This blog was written in conjunction with Kavita Nanda of FHI 360 and originally posted here on the K4Health website. It is republished here with permission. Disclaimer: Dr. Nanda and I were both directly involved in work on the 2014 WHO HC-HIV guidance and the USAID/PEPFAR briefer on hormonal contraception and antiretroviral medications.
Among all people living with HIV in low- and middle-income countries, 52% are women (57% in sub-Saharan Africa). Most are of reproductive age, and many may wish to use a hormonal contraceptive method to prevent unintended pregnancy, such as oral contraceptive pills, injectables, implants, or hormonal intrauterine devices (IUDs).
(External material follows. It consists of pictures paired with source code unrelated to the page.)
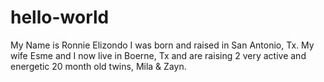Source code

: # hello-world

My Name is Ronnie Elizondo 
I was born and raised in San Antonio, Tx. 
My wife Esme and I now live in Boerne, Tx and are raising 2 very active and energetic 20 month old twins, Mila & Zayn.

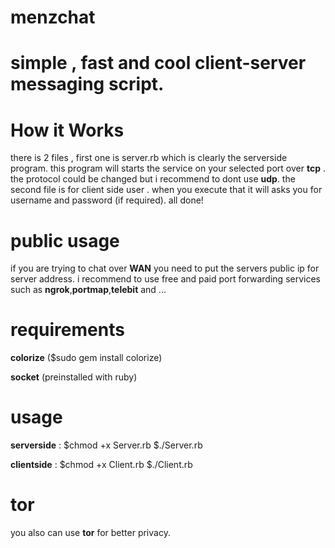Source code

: # menzchat
# simple , fast and cool client-server messaging script.
# How it Works 
there is 2 files , first one is server.rb which is clearly the serverside program. this program will starts the service on your selected port over **tcp** . the protocol could be changed but i recommend to dont use **udp**.
the second file is for client side user . when you execute that it will asks you for username and password (if required).
all done!
# public usage 
if you are trying to chat over **WAN** you need to put the servers public ip for server address. i recommend to use free and paid port forwarding services such as **ngrok**,**portmap**,**telebit** and ...
# requirements
**colorize** ($sudo gem install colorize)


**socket** (preinstalled with ruby)
# usage 
**serverside** : 
$chmod +x Server.rb
$./Server.rb



**clientside** :
$chmod +x Client.rb
$./Client.rb
# tor
you also can use **tor** for better privacy.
Access to highly effective contraception has other health benefits as well; it reduces maternal and infant morbidity and mortality, and is a necessary component in ending mother-to-child HIV transmission.
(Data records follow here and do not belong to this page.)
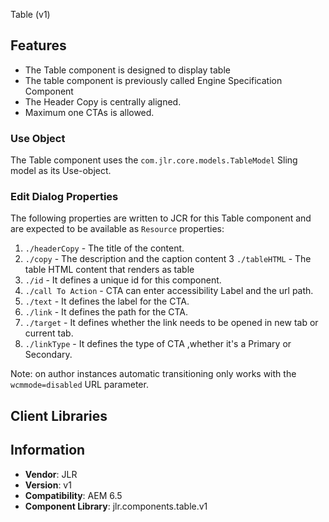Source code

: 
Table (v1)

## Features

* The Table component is designed to display table
* The table component is previously called Engine Specification Component
* The Header Copy is centrally aligned.
* Maximum one CTAs is allowed.

### Use Object
The Table component uses the `com.jlr.core.models.TableModel` Sling model as its Use-object.


### Edit Dialog Properties
The following properties are written to JCR for this Table component and are expected to be available as `Resource` properties:

1. `./headerCopy` - The title of the content.
2. `./copy` - The description and the caption content
3  `./tableHTML` - The table HTML content that renders as table
4. `./id` - It defines a unique id for this component.
5. `./call To Action` - CTA can enter accessibility Label and the url path.
6. `./text` - It defines the label for the CTA.
7. `./link` - It defines the path for the CTA.
8. `./target`  - It defines whether the link needs to be opened in new tab or current tab.
9. `./linkType` - It defines the type of CTA ,whether it's a Primary or Secondary.


Note: on author instances automatic transitioning only works with the `wcmmode=disabled` URL parameter.

## Client Libraries


## Information
* **Vendor**: JLR
* **Version**: v1
* **Compatibility**: AEM 6.5
* **Component Library**: jlr.components.table.v1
Therefore, an increasingly important issue is whether certain ART regimens are expected to have drug interactions when used with certain hormonal contraceptive methods.
In July 2014, based upon comprehensive systematic reviews and an expert consultation, the World Health Organization released updated guidance on hormonal contraception and HIV. One component of this guidance focuses on potential drug interactions between various hormonal contraceptive methods and ART. Subsequently, the Office of Population and Reproductive Health at USAID and the President’s Emergency Plan for AIDS Relief (PEPFAR) developed a technical brief on drug interactions with technical assistance from FHI 360.
The current guidance notes that women taking ART are eligible for all hormonal contraceptive methods, but special consideration might be necessary for women using some hormonal methods (combined hormonal methods, progestogen-only pills, norethisterone enanthate (NET-EN), or levonorgestrel (LNG) and etonogestrel (ETG) implants) with certain ART regimens (specifically those containing efavirenz or nevirapine, as well as some protease inhibitors). These combinations are ranked as medical eligibility criteria (MEC) Category 2: The advantages of using that specific contraceptive method (in combination with those specific antiretroviral drugs) generally outweigh the theoretical or proven risks (in this case, because of potentially reduced contraceptive efficacy). For specific details on these potential interactions, interested readers should refer to the documents linked above. For more information on MEC Category meanings, readers should refer to the WHO guidance.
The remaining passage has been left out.